Simple Bad Luck Explains Why Milwaukee Brewers are Struggling to Hit with Men on Base

Carlos Gomez Milwaukee Brewers

Scott Rovak-USA TODAY Sports

Hitters typically perform better with men on base as the pitcher works from the stretch, has more pressure to throw strikes and can be distracted by the runners. The 2014 Milwaukee Brewers have been the opposite, putting up dreadfully poor numbers with ducks on the pond.

The Brewers are a top tier offensive team in the NL with the bases empty when measuring by their .256 batting average (fourth), combined .427 slugging percentage (third) and their fourth-best OPS of .728 with the sacks clear.

Those stats take a horrifying turn for the worse when a man reaches base.

While the Crew’s .302 OBP remains the same in either situation – mainly because they don’t concern themselves with walks – the rest of the slash line puts them in the bottom tier of the NL.

With runners on base, the Brewers rank 13th in average (.231), 14th in slugging (.343) and 13th in OPS (.645) out of the 15 clubs in the senior circuit. With those dips in production with men aboard, it’s no surprise Milwaukee has averaged a shade more 3.5 runs over the last 17 contests.

One has to wonder why this is happening.

The first thought is that pitchers are taking advantage of their over-aggressive style at the plate, causing hitters to chase more bad pitches in high-leverage situations. Essentially, the guys on the mound would give them fewer fastballs and quality pitches to hit while the Brewers would be even less disciplined knowing they can drive in a run.

This would lead to more strikeouts and poor at-bats, but according to the statistics, that’s not the case.

The Brewers are actually striking out less frequently and taking more walks when there are men on base. With the bags empty, Milwaukee hitters are going down on strikes 22 percent of the time compared to 18 percent with runners aboard.

The next assumption is that the Brewers are chasing pitches out of the zone, resulting in poorly-hit balls that lead to easy outs. Again, that’s not accurate.

Their line drive percentage, the best indicator of hits and runs scored among batted balls, is identical whether someone is on base or not. They’re still stinging the ball 20 percent of the time, in spite of the differing scenarios.

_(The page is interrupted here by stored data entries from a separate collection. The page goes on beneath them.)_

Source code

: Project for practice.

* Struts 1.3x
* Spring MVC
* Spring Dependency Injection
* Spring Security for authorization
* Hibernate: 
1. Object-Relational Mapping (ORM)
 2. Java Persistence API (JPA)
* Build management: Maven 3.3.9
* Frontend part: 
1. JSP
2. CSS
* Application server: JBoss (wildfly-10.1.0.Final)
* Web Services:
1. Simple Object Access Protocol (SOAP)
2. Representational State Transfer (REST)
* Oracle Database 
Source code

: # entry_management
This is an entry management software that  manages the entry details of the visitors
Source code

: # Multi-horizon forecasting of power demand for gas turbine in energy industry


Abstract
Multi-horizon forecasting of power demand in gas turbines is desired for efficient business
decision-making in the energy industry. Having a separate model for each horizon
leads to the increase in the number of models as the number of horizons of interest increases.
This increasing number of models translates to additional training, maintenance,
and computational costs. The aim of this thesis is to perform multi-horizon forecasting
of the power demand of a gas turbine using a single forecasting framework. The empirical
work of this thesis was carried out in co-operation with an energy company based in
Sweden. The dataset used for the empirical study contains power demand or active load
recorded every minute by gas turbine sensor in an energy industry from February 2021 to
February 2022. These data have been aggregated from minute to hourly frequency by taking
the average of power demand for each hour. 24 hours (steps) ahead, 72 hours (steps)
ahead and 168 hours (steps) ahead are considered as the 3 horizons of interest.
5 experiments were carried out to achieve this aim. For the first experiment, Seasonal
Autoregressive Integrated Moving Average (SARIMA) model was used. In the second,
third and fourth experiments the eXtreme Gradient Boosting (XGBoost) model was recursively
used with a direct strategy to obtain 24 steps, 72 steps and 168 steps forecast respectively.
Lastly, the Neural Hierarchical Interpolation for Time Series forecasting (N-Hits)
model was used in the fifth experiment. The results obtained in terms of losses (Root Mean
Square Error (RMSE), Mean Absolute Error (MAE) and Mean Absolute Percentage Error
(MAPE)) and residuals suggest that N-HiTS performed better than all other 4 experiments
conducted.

Milwaukee batters are also hitting more fly balls with men on base, which produces more runs per out than ground balls. At the same time, they’re hitting fewer infield flies, which are nearly always turned into outs.

The only negative in their batted balls with runners on base is in their home runs per fly ball percentage. With the bases empty, about 15 percent of the Brewers’ fly balls result in a home run; it drops to seven percent if someone is on base.

That disparity is significant and would indicate an element of bad luck involved; consequently, that might be the biggest factor in the Brewers’ struggles with men on base – simple bad luck.

A team or player’s batting average on balls in play (BABIP) can be a sign that an unusual amount of luck – good or bad – is messing with the expected results of those batted balls. A normal BABIP generally rests between .290 and .310 overall.

In 2014, the Brewers’ BABIP with no one on base is at .301, which fits perfectly into the average result. With runners on base this season their BABIP is a measly .269 through 35 games. As a reference point, the Crew’s average BABIP with men on base during the last four seasons is .294, with a high mark of .298 and a low mark of .287.

That unlucky drop is more than enough to destroy a club’s run production, and it certainly appears to be the case here.

I’ll still contend Khris Davis’ over-anxiousness at the dish is a big reason for his .193 average with guys on base. I also believe part of Carlos Gomez’s 492-point drop in OPS with runners on base is because of his tendency to ferociously swing at almost anything.

However, it appears Milwaukee’s early problems hitting with men on base is mostly due to bad luck over a short period of time. When comparing the historical numbers and their performance without runners on base, you can expect huge outputs in the near future thanks simply to better luck.

Of course, it won’t hurt to have Ryan Braun back in the lineup either.